» Aim of the exercise
Any picture in the material should be left out, while all other lines are copied exactly.
□ □ □
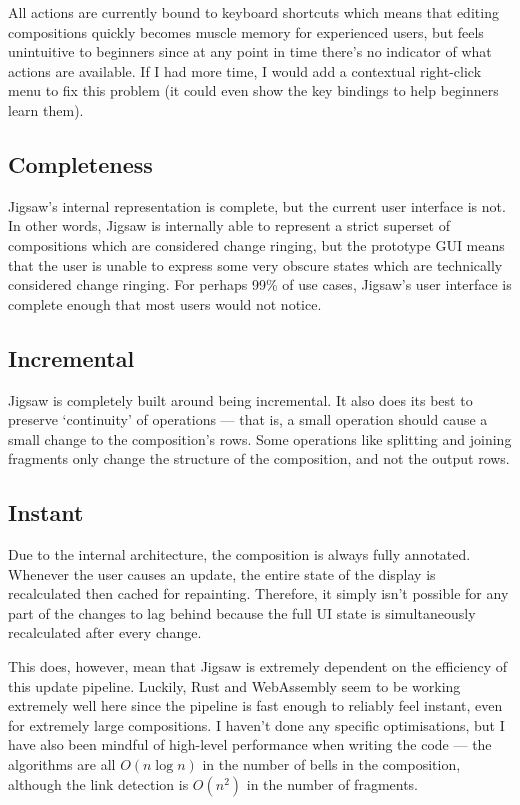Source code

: \documentclass[12pt]{article}
\begin{document}
All actions are currently bound to keyboard shortcuts which means that editing compositions quickly
becomes muscle memory for experienced users, but feels unintuitive to beginners since at any point
in time there's no indicator of what actions are available.  If I had more time, I would add a
contextual right-click menu to fix this problem (it could even show the key bindings to help
beginners learn them).

\subsection{Completeness}

Jigsaw's internal representation is complete, but the current user interface is not.  In other
words, Jigsaw is internally able to represent a strict superset of compositions which are considered
change ringing, but the prototype GUI means that the user is unable to express some very obscure
states which are technically considered change ringing.  For perhaps 99\% of use cases, Jigsaw's
user interface is complete enough that most users would not notice.

\subsection{Incremental}

Jigsaw is completely built around being incremental.  It also does its best to preserve `continuity'
of operations --- that is, a small operation should cause a small change to the composition's rows.
Some operations like splitting and joining fragments only change the structure of the composition,
and not the output rows.

\subsection{Instant}

Due to the internal architecture, the composition is always fully annotated.  Whenever the user
causes an update, the entire state of the display is recalculated then cached for repainting.
Therefore, it simply isn't possible for any part of the changes to lag behind because the full UI
state is simultaneously recalculated after every change.

This does, however, mean that Jigsaw is extremely dependent on the efficiency of this update
pipeline.  Luckily, Rust and WebAssembly seem to be working extremely well here since the pipeline
is fast enough to reliably feel instant, even for extremely large compositions.  I haven't done any
specific optimisations, but I have also been mindful of high-level performance when writing the code
--- the algorithms are all $O(n \log n)$ in the number of bells in the composition, although the
link detection is $O(n^2)$ in the number of fragments.
\end{document}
□ □ □
» Written answer
Source code

: \documentclass[12pt]{article}
\begin{document}
All actions are currently bound to keyboard shortcuts which means that editing compositions quickly
becomes muscle memory for experienced users, but feels unintuitive to beginners since at any point
in time there's no indicator of what actions are available.  If I had more time, I would add a
contextual right-click menu to fix this problem (it could even show the key bindings to help
beginners learn them).

\subsection{Completeness}

Jigsaw's internal representation is complete, but the current user interface is not.  In other
words, Jigsaw is internally able to represent a strict superset of compositions which are considered
change ringing, but the prototype GUI means that the user is unable to express some very obscure
states which are technically considered change ringing.  For perhaps 99\% of use cases, Jigsaw's
user interface is complete enough that most users would not notice.

\subsection{Incremental}

Jigsaw is completely built around being incremental.  It also does its best to preserve `continuity'
of operations --- that is, a small operation should cause a small change to the composition's rows.
Some operations like splitting and joining fragments only change the structure of the composition,
and not the output rows.

\subsection{Instant}

Due to the internal architecture, the composition is always fully annotated.  Whenever the user
causes an update, the entire state of the display is recalculated then cached for repainting.
Therefore, it simply isn't possible for any part of the changes to lag behind because the full UI
state is simultaneously recalculated after every change.

This does, however, mean that Jigsaw is extremely dependent on the efficiency of this update
pipeline.  Luckily, Rust and WebAssembly seem to be working extremely well here since the pipeline
is fast enough to reliably feel instant, even for extremely large compositions.  I haven't done any
specific optimisations, but I have also been mindful of high-level performance when writing the code
--- the algorithms are all $O(n \log n)$ in the number of bells in the composition, although the
link detection is $O(n^2)$ in the number of fragments.
\end{document}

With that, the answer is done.